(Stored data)
BEGIN
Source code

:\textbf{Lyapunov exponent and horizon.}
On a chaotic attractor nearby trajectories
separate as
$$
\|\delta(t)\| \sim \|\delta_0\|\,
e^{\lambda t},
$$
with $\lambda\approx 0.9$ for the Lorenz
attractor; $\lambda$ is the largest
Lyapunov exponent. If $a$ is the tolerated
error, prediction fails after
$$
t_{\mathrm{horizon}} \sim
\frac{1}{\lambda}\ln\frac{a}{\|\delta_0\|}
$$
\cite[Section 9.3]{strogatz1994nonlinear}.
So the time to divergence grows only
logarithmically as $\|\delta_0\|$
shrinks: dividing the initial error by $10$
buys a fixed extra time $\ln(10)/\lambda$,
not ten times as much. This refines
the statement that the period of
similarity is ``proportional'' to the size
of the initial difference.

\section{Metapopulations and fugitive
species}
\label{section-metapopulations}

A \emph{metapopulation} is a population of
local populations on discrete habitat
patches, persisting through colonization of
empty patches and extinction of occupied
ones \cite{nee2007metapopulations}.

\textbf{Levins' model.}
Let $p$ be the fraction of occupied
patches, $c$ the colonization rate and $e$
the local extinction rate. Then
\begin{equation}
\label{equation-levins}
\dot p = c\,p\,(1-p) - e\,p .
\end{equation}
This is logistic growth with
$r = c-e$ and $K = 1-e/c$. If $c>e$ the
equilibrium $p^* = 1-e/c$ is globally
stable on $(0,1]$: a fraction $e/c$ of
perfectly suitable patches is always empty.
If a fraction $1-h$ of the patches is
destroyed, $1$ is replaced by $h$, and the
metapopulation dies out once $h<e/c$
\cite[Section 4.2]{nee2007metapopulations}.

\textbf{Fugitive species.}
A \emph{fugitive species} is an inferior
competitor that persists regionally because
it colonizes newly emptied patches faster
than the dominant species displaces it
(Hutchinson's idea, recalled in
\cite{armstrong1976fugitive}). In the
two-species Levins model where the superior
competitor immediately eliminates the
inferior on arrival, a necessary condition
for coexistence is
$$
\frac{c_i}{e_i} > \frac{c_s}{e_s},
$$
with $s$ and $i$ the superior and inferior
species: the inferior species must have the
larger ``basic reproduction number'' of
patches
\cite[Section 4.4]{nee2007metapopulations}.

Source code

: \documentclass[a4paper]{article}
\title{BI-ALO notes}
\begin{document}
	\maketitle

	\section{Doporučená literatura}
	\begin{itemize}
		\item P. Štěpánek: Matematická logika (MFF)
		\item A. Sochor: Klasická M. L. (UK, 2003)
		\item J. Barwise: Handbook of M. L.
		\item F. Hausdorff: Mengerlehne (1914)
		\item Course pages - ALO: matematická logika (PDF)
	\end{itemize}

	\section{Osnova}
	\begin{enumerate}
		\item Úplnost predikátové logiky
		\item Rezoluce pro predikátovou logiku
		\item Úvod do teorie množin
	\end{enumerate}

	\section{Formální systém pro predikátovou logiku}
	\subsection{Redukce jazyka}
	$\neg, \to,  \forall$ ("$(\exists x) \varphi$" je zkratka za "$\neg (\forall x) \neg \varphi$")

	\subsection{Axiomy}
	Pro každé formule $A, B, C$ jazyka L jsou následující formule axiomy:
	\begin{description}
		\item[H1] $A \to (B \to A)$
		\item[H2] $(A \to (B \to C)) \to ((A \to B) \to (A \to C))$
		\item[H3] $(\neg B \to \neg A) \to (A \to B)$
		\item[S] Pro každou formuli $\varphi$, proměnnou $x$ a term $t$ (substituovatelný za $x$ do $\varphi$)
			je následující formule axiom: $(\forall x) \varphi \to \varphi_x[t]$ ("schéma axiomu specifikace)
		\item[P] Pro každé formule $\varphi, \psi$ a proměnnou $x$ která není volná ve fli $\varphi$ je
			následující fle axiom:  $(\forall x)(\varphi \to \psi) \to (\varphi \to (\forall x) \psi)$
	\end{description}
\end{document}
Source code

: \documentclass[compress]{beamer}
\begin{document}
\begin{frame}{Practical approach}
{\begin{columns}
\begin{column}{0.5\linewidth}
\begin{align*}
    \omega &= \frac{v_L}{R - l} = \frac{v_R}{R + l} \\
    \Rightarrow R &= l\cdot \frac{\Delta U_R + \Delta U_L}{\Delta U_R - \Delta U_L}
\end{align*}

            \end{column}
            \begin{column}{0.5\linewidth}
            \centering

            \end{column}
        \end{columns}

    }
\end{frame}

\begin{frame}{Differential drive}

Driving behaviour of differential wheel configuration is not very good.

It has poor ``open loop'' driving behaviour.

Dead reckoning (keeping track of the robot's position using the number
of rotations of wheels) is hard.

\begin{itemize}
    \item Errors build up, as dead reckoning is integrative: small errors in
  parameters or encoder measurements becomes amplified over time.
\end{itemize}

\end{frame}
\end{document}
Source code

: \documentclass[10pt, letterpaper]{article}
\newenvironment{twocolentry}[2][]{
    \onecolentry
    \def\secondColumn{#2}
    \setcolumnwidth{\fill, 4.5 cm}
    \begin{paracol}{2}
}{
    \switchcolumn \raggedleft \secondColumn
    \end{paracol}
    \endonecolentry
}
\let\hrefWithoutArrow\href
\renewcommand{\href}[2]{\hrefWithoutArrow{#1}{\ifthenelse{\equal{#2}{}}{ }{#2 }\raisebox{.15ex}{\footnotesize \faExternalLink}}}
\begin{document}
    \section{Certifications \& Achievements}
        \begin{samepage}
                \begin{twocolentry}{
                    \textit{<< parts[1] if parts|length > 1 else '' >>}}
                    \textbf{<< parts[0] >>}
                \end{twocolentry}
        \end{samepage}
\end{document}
END
§ **Task statement**
Restate each entry exactly, skipping none.

§ **Response area**
Source code

:\textbf{Lyapunov exponent and horizon.}
On a chaotic attractor nearby trajectories
separate as
$$
\|\delta(t)\| \sim \|\delta_0\|\,
e^{\lambda t},
$$
with $\lambda\approx 0.9$ for the Lorenz
attractor; $\lambda$ is the largest
Lyapunov exponent. If $a$ is the tolerated
error, prediction fails after
$$
t_{\mathrm{horizon}} \sim
\frac{1}{\lambda}\ln\frac{a}{\|\delta_0\|}
$$
\cite[Section 9.3]{strogatz1994nonlinear}.
So the time to divergence grows only
logarithmically as $\|\delta_0\|$
shrinks: dividing the initial error by $10$
buys a fixed extra time $\ln(10)/\lambda$,
not ten times as much. This refines
the statement that the period of
similarity is ``proportional'' to the size
of the initial difference.

\section{Metapopulations and fugitive
species}
\label{section-metapopulations}

A \emph{metapopulation} is a population of
local populations on discrete habitat
patches, persisting through colonization of
empty patches and extinction of occupied
ones \cite{nee2007metapopulations}.

\textbf{Levins' model.}
Let $p$ be the fraction of occupied
patches, $c$ the colonization rate and $e$
the local extinction rate. Then
\begin{equation}
\label{equation-levins}
\dot p = c\,p\,(1-p) - e\,p .
\end{equation}
This is logistic growth with
$r = c-e$ and $K = 1-e/c$. If $c>e$ the
equilibrium $p^* = 1-e/c$ is globally
stable on $(0,1]$: a fraction $e/c$ of
perfectly suitable patches is always empty.
If a fraction $1-h$ of the patches is
destroyed, $1$ is replaced by $h$, and the
metapopulation dies out once $h<e/c$
\cite[Section 4.2]{nee2007metapopulations}.

\textbf{Fugitive species.}
A \emph{fugitive species} is an inferior
competitor that persists regionally because
it colonizes newly emptied patches faster
than the dominant species displaces it
(Hutchinson's idea, recalled in
\cite{armstrong1976fugitive}). In the
two-species Levins model where the superior
competitor immediately eliminates the
inferior on arrival, a necessary condition
for coexistence is
$$
\frac{c_i}{e_i} > \frac{c_s}{e_s},
$$
with $s$ and $i$ the superior and inferior
species: the inferior species must have the
larger ``basic reproduction number'' of
patches
\cite[Section 4.4]{nee2007metapopulations}.

Source code

: \documentclass[a4paper]{article}
\title{BI-ALO notes}
\begin{document}
	\maketitle

	\section{Doporučená literatura}
	\begin{itemize}
		\item P. Štěpánek: Matematická logika (MFF)
		\item A. Sochor: Klasická M. L. (UK, 2003)
		\item J. Barwise: Handbook of M. L.
		\item F. Hausdorff: Mengerlehne (1914)
		\item Course pages - ALO: matematická logika (PDF)
	\end{itemize}

	\section{Osnova}
	\begin{enumerate}
		\item Úplnost predikátové logiky
		\item Rezoluce pro predikátovou logiku
		\item Úvod do teorie množin
	\end{enumerate}

	\section{Formální systém pro predikátovou logiku}
	\subsection{Redukce jazyka}
	$\neg, \to,  \forall$ ("$(\exists x) \varphi$" je zkratka za "$\neg (\forall x) \neg \varphi$")

	\subsection{Axiomy}
	Pro každé formule $A, B, C$ jazyka L jsou následující formule axiomy:
	\begin{description}
		\item[H1] $A \to (B \to A)$
		\item[H2] $(A \to (B \to C)) \to ((A \to B) \to (A \to C))$
		\item[H3] $(\neg B \to \neg A) \to (A \to B)$
		\item[S] Pro každou formuli $\varphi$, proměnnou $x$ a term $t$ (substituovatelný za $x$ do $\varphi$)
			je následující formule axiom: $(\forall x) \varphi \to \varphi_x[t]$ ("schéma axiomu specifikace)
		\item[P] Pro každé formule $\varphi, \psi$ a proměnnou $x$ která není volná ve fli $\varphi$ je
			následující fle axiom:  $(\forall x)(\varphi \to \psi) \to (\varphi \to (\forall x) \psi)$
	\end{description}
\end{document}
Source code

: \documentclass[compress]{beamer}
\begin{document}
\begin{frame}{Practical approach}
{\begin{columns}
\begin{column}{0.5\linewidth}
\begin{align*}
    \omega &= \frac{v_L}{R - l} = \frac{v_R}{R + l} \\
    \Rightarrow R &= l\cdot \frac{\Delta U_R + \Delta U_L}{\Delta U_R - \Delta U_L}
\end{align*}

            \end{column}
            \begin{column}{0.5\linewidth}
            \centering

            \end{column}
        \end{columns}

    }
\end{frame}

\begin{frame}{Differential drive}

Driving behaviour of differential wheel configuration is not very good.

It has poor ``open loop'' driving behaviour.

Dead reckoning (keeping track of the robot's position using the number
of rotations of wheels) is hard.

\begin{itemize}
    \item Errors build up, as dead reckoning is integrative: small errors in
  parameters or encoder measurements becomes amplified over time.
\end{itemize}

\end{frame}
\end{document}
Source code

: \documentclass[10pt, letterpaper]{article}
\newenvironment{twocolentry}[2][]{
    \onecolentry
    \def\secondColumn{#2}
    \setcolumnwidth{\fill, 4.5 cm}
    \begin{paracol}{2}
}{
    \switchcolumn \raggedleft \secondColumn
    \end{paracol}
    \endonecolentry
}
\let\hrefWithoutArrow\href
\renewcommand{\href}[2]{\hrefWithoutArrow{#1}{\ifthenelse{\equal{#2}{}}{ }{#2 }\raisebox{.15ex}{\footnotesize \faExternalLink}}}
\begin{document}
    \section{Certifications \& Achievements}
        \begin{samepage}
                \begin{twocolentry}{
                    \textit{<< parts[1] if parts|length > 1 else '' >>}}
                    \textbf{<< parts[0] >>}
                \end{twocolentry}
        \end{samepage}
\end{document}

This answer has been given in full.